> _What you are asked to do_
Every line from the one with "मा᳘सᳫँ᳭ षष्ठी[[!!]]॥" through the final line of the entries below should be returned exactly; leave out all other lines.

Stored data:
☆ ☆ ☆

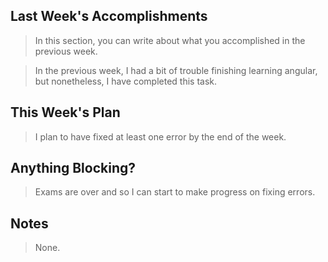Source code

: ## Last Week's Accomplishments

> In this section, you can write about what you accomplished in the previous week.

> In the previous week, I had a bit of trouble finishing learning angular, but nonetheless, I have completed this task.


## This Week's Plan

> I plan to have fixed at least one error by the end of the week.



## Anything Blocking?

> Exams are over and so I can start to make progress on fixing errors.

## Notes
 >	None.

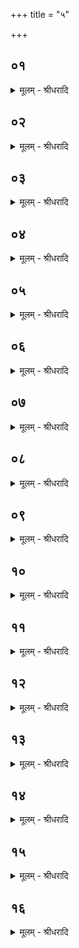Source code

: +++
title = "५"

+++


## ०१
<details><summary>मूलम् - श्रीधरादि</summary>

(म) अथा᳘तश्च᳘यनस्यै᳘व[[!!]]॥  
(वा) अन्त᳘रोपस᳘दौ चिनोत्येतद्वै᳘ देवा᳘ ऽअबिभयुर्यद्वै᳘ न ऽइम᳘मिह र᳘क्षाᳫँ᳭सि नाष्ट्रा न᳘ हन्युरि᳘ति त᳘ ऽएताः पु᳘रो ऽपश्यन्नुपस᳘द ऽइमा᳘नेव᳘ लोका᳘निमे वै᳘ लोकाः पुरस्ताः[[!!]] प्रा᳘पद्यन्त ताः᳘ प्रपद्या᳘भये ऽनाष्ट्र᳘ ऽएत᳘मात्मा᳘नᳫँ᳭ स᳘मस्कुर्व्वत त᳘थै᳘वैतद्य᳘जमान ऽएताः पु᳘रः प्रपद्या᳘भये ऽनाष्ट्र᳘ ऽएत᳘मात्मा᳘नᳫँ᳭ स᳘ᳫँ᳭स्कुरुते॥
</details>

## ०२
<details><summary>मूलम् - श्रीधरादि</summary>

य᳘द्वे᳘वान्त᳘रोपस᳘दौ चिनो᳘ति॥  
(त्ये) एतद्वै᳘ देवा᳘ ऽअबिभयुर्यद्वै᳘ न ऽइम᳘मिह र᳘क्षाᳫँ᳭सि नाष्ट्रा न᳘ हन्युरि᳘ति त᳘ ऽएतान्व᳘ज्रानपश्यन्नुपस᳘दो व्व᳘ज्रा वा᳘ ऽउपस᳘दस्तान्प्रा᳘पद्यन्त ता᳘न्प्रपद्या᳘भये ऽनाष्ट्र᳘ ऽएत᳘मात्मा᳘नᳫँ᳭ स᳘मस्कुर्व्वतत᳘थै᳘वैतद्य᳘जमान ऽएतान्व᳘ज्रान्प्रपद्या᳘भये ऽनाष्ट्र᳘ ऽएत᳘मात्मा᳘नᳫँ᳭ स᳘ᳫँ᳘स्कुरुते॥
</details>

## ०३
<details><summary>मूलम् - श्रीधरादि</summary>

(त ऽ) एत᳘दु ह यज्ञे त᳘पः॥  
(पो) य᳘दुपस᳘दस्त᳘पो वा᳘ ऽउपस᳘दस्तद्यत्त᳘पसि चीय᳘ते त᳘स्मात्तापश्चितस्तद्वै या᳘वदे᳘वोपस᳘द्भिश्च᳘रन्ति ता᳘वत्प्रव᳘र्ग्येण संव्वत्सर᳘मे᳘वोपस᳘द्भिश्च᳘रन्ति संव्वत्सरं᳘ प्रव᳘र्ग्येण॥
</details>

## ०४
<details><summary>मूलम् - श्रीधरादि</summary>

(णा) अहोरात्रा᳘णि वा᳘ ऽउपस᳘दः॥  
(ऽ) आदित्यः᳘ प्रव᳘र्ग्यो ऽमुं त᳘दादित्य᳘महोरात्रे᳘षु प्र᳘तिष्ठापयति त᳘स्मादे᳘षो ऽहोरात्रे᳘षु प्र᳘तिष्ठितः॥
</details>

## ०५
<details><summary>मूलम् - श्रीधरादि</summary>

(तो᳘ ऽथ) अ᳘थ य᳘दि च᳘तुर्व्विᳫँ᳭शतिः॥  
(श्च᳘) च᳘तुर्व्विᳫँ᳭शतिर्व्वा᳘ ऽअर्धमासा᳘ ऽअर्द्धमासा᳘ ऽउपस᳘द ऽआदित्यः᳘ प्रव᳘र्ग्यो ऽमुं त᳘दादित्य᳘मर्धमासे᳘षु प्र᳘तिष्ठापयति त᳘स्मादे᳘षो ऽर्धमासे᳘षु प्र᳘तिष्ठितः᳘॥
</details>

## ०६
<details><summary>मूलम् - श्रीधरादि</summary>

(तो᳘ ऽथ) अ᳘थ य᳘दि द्वा᳘दश॥  
द्वा᳘दश वै मा᳘सा मा᳘सा ऽउपस᳘द ऽआदित्यः᳘ प्रव᳘र्ग्यो ऽमुं त᳘दादित्यं मा᳘सेषु प्र᳘तिष्ठापयति त᳘स्मादेष मा᳘सेषु प्र᳘तिष्ठितः᳘॥
</details>

## ०७
<details><summary>मूलम् - श्रीधरादि</summary>

(तो᳘ ऽथ) अ᳘थ य᳘दि ष᳘ट्॥  
षड्वा᳘ ऽऋत᳘वऽ ऋत᳘व ऽउपस᳘द ऽआदित्यः᳘ प्रव᳘र्ग्यो ऽमुं त᳘दादित्य᳘मृतु᳘षु प्र᳘तिष्ठापयति त᳘स्मादेष᳘ ऽऋतु᳘षु प्र᳘तिष्ठितः᳘॥
</details>

## ०८
<details><summary>मूलम् - श्रीधरादि</summary>

(तो᳘ ऽथ) अ᳘थ य᳘दि तिस्रः[[!!]]॥  
(स्त्र᳘) त्र᳘यो वा ऽइमे᳘ लोका᳘ ऽइमे᳘ लोका᳘ ऽउपस᳘द ऽआदित्यः᳘ प्रव᳘र्ग्यो ऽमुं त᳘दादित्य᳘मेषु᳘ लोके᳘षु प्र᳘तिष्ठापयति त᳘स्मादेष᳘ ऽएषु᳘ लोके᳘षु प्र᳘तिष्ठितः॥
</details>

## ०९
<details><summary>मूलम् - श्रीधरादि</summary>

(तो᳘ ऽथा) अथा᳘तश्चितिपुरीषा᳘णामेव᳘ मीमाᳫँ᳭सा[[!!]]॥  
मा᳘सं प्रथमा चि᳘तिर्मा᳘सं पुरीषमेता᳘वान्वा᳘सन्तिक ऽऋतौ[[!!]] का᳘मस्तद्या᳘वान्वा᳘सन्तिक ऽऋतौ का᳘मस्तं तत्स᳘र्व्वमात्मा᳘नमभिसं᳘चिनुते॥
</details>

## १०
<details><summary>मूलम् - श्रीधरादि</summary>

मा᳘सं द्विती᳘या॥  
मा᳘सं पु᳘रीषमेता᳘वान्ग्रै᳘ष्म ऽऋतौ का᳘मस्तद्या᳘वान्ग्रै᳘ष्म ऽऋतौ का᳘मस्तं तत्स᳘र्व्वमात्मा᳘नमभिसं᳘चिनुते॥
</details>

## ११
<details><summary>मूलम् - श्रीधरादि</summary>

मा᳘सं तृती᳘या॥  
मा᳘सं पु᳘रीषमेता᳘वान्वा᳘र्षिक ऽऋतौ का᳘मस्तद्या᳘वान्वा᳘र्षिक ऽऋतौ का᳘मस्तं तत्स᳘र्व्वमात्मा᳘नमभिसं᳘चिनुते॥
</details>

## १२
<details><summary>मूलम् - श्रीधरादि</summary>

मा᳘सं चतुर्थी[[!!]]॥  
मा᳘सं पु᳘रीषमेता᳘वाञ्छारद᳘ ऽऋतौ का᳘मस्तद्या᳘वाञ्छारद᳘ ऽऋतौ का᳘मस्तं तत्स᳘र्व्वमात्मा᳘नमभिसं᳘चिनुते॥
</details>

## १३
<details><summary>मूलम् - श्रीधरादि</summary>

(ते᳘ ऽथ) अ᳘थ पञ्चम्यै चि᳘तेः॥  
(र) असपत्ना᳘ व्विरा᳘जश्च प्रथमाहमु᳘पदधाति स्तो᳘मभागा ऽए᳘कैकामन्वहं ताः᳘ स्कृ᳘त्साद᳘यति सकृत्सू᳘ददोहसा᳘ ऽधिवदति तूष्णीं मा᳘सᳫँ᳭ स्तोमभागापुरीष᳘मभि᳘हरन्त्येता᳘वान्है᳘मन्तिक ऽऋतौ का᳘मस्तद्या᳘वान्है᳘मन्तिक ऽऋतौ का᳘मस्तं तत्स᳘र्व्वमात्मा᳘नमभिस᳘ञ्चिनुते॥
</details>

## १४
<details><summary>मूलम् - श्रीधरादि</summary>

मा᳘सᳫँ᳭ षष्ठी[[!!]]॥  
मा᳘सं पु᳘रीषमेता᳘वाञ्छैशिर᳘ ऽऋतौ का᳘मस्तद्या᳘वाञ्छैशिर᳘ ऽऋतौ का᳘मस्तं तत्स᳘र्व्वमात्मा᳘नमभिसं᳘चिनुत ऽएता᳘वान्वै᳘ द्वादश᳘सु मा᳘सेषु का᳘मः ष᳘ट्स्वृतु᳘षु तद्या᳘वान्द्वादश᳘सु मा᳘सेषु का᳘मः ष᳘ट्स्वृतु᳘षु तं तत्स᳘र्व्वमात्मा᳘नमभिसं᳘चिनुते॥
</details>

## १५
<details><summary>मूलम् - श्रीधरादि</summary>

(ते᳘ ऽथ) अ᳘थ त्रीण्य᳘हान्युपा᳘तियन्ति॥  
यद᳘हः शतरुद्रि᳘यं जुहो᳘ति यद᳘हरुपवसथो यद᳘हः प्र᳘सुतस्तद्यत्तेष्व᳘हःसूपस᳘दा च᳘रन्ति ता᳘नि त᳘स्य मा᳘सस्याहोरात्राण्य᳘थ य᳘त्प्रव᳘र्ग्येण त᳘दु त᳘स्मिन्नृता᳘वादित्यं प्र᳘तिष्ठापयत्येता᳘वान्वै᳘ त्रयोदश᳘सु मा᳘सेषु का᳘मः सप्त᳘स्वृतु᳘षु तद्या᳘वाँस्त्रयोदश᳘सु मा᳘सेषु का᳘मः सप्त᳘स्वृतु᳘षु तं तत्स᳘र्व्वमात्मा᳘नमभिसं᳘चिनुते॥
</details>

## १६
<details><summary>मूलम् - श्रीधरादि</summary>

स᳘ संव्वत्सरं प्र᳘सुतः स्यात्॥  
(त्स᳘) स᳘र्व्वं वै᳘ संव्वत्सरः स᳘र्व्वमे᳘कशतविधः स᳘र्व्वेणैव तत्स᳘र्व्वमाप्नोति य᳘दि सं᳘व्वत्सरं न᳘ शक्नुया᳘द्विश्वजि᳘ता स᳘र्व्वपृष्ठेनातिरात्रे᳘ण यजेत त᳘स्मिन्त्सर्व्ववेदसं᳘ दद्यात्स᳘र्व्वं वै᳘ व्विश्वजित्स᳘र्व्वपृष्ठो ऽतिरात्रः स᳘र्व्वᳫँ᳭ सर्व्ववेदसᳫँ᳭ स᳘र्व्वमे᳘कशतविधः स᳘र्व्वेणैव तत्स᳘र्व्वमाप्नोति॥
</details>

☆ ☆ ☆

> _Result_
मा᳘सᳫँ᳭ षष्ठी[[!!]]॥  
मा᳘सं पु᳘रीषमेता᳘वाञ्छैशिर᳘ ऽऋतौ का᳘मस्तद्या᳘वाञ्छैशिर᳘ ऽऋतौ का᳘मस्तं तत्स᳘र्व्वमात्मा᳘नमभिसं᳘चिनुत ऽएता᳘वान्वै᳘ द्वादश᳘सु मा᳘सेषु का᳘मः ष᳘ट्स्वृतु᳘षु तद्या᳘वान्द्वादश᳘सु मा᳘सेषु का᳘मः ष᳘ट्स्वृतु᳘षु तं तत्स᳘र्व्वमात्मा᳘नमभिसं᳘चिनुते॥
</details>

## १५
<details><summary>मूलम् - श्रीधरादि</summary>

(ते᳘ ऽथ) अ᳘थ त्रीण्य᳘हान्युपा᳘तियन्ति॥  
यद᳘हः शतरुद्रि᳘यं जुहो᳘ति यद᳘हरुपवसथो यद᳘हः प्र᳘सुतस्तद्यत्तेष्व᳘हःसूपस᳘दा च᳘रन्ति ता᳘नि त᳘स्य मा᳘सस्याहोरात्राण्य᳘थ य᳘त्प्रव᳘र्ग्येण त᳘दु त᳘स्मिन्नृता᳘वादित्यं प्र᳘तिष्ठापयत्येता᳘वान्वै᳘ त्रयोदश᳘सु मा᳘सेषु का᳘मः सप्त᳘स्वृतु᳘षु तद्या᳘वाँस्त्रयोदश᳘सु मा᳘सेषु का᳘मः सप्त᳘स्वृतु᳘षु तं तत्स᳘र्व्वमात्मा᳘नमभिसं᳘चिनुते॥
</details>

## १६
<details><summary>मूलम् - श्रीधरादि</summary>

स᳘ संव्वत्सरं प्र᳘सुतः स्यात्॥  
(त्स᳘) स᳘र्व्वं वै᳘ संव्वत्सरः स᳘र्व्वमे᳘कशतविधः स᳘र्व्वेणैव तत्स᳘र्व्वमाप्नोति य᳘दि सं᳘व्वत्सरं न᳘ शक्नुया᳘द्विश्वजि᳘ता स᳘र्व्वपृष्ठेनातिरात्रे᳘ण यजेत त᳘स्मिन्त्सर्व्ववेदसं᳘ दद्यात्स᳘र्व्वं वै᳘ व्विश्वजित्स᳘र्व्वपृष्ठो ऽतिरात्रः स᳘र्व्वᳫँ᳭ सर्व्ववेदसᳫँ᳭ स᳘र्व्वमे᳘कशतविधः स᳘र्व्वेणैव तत्स᳘र्व्वमाप्नोति॥
</details>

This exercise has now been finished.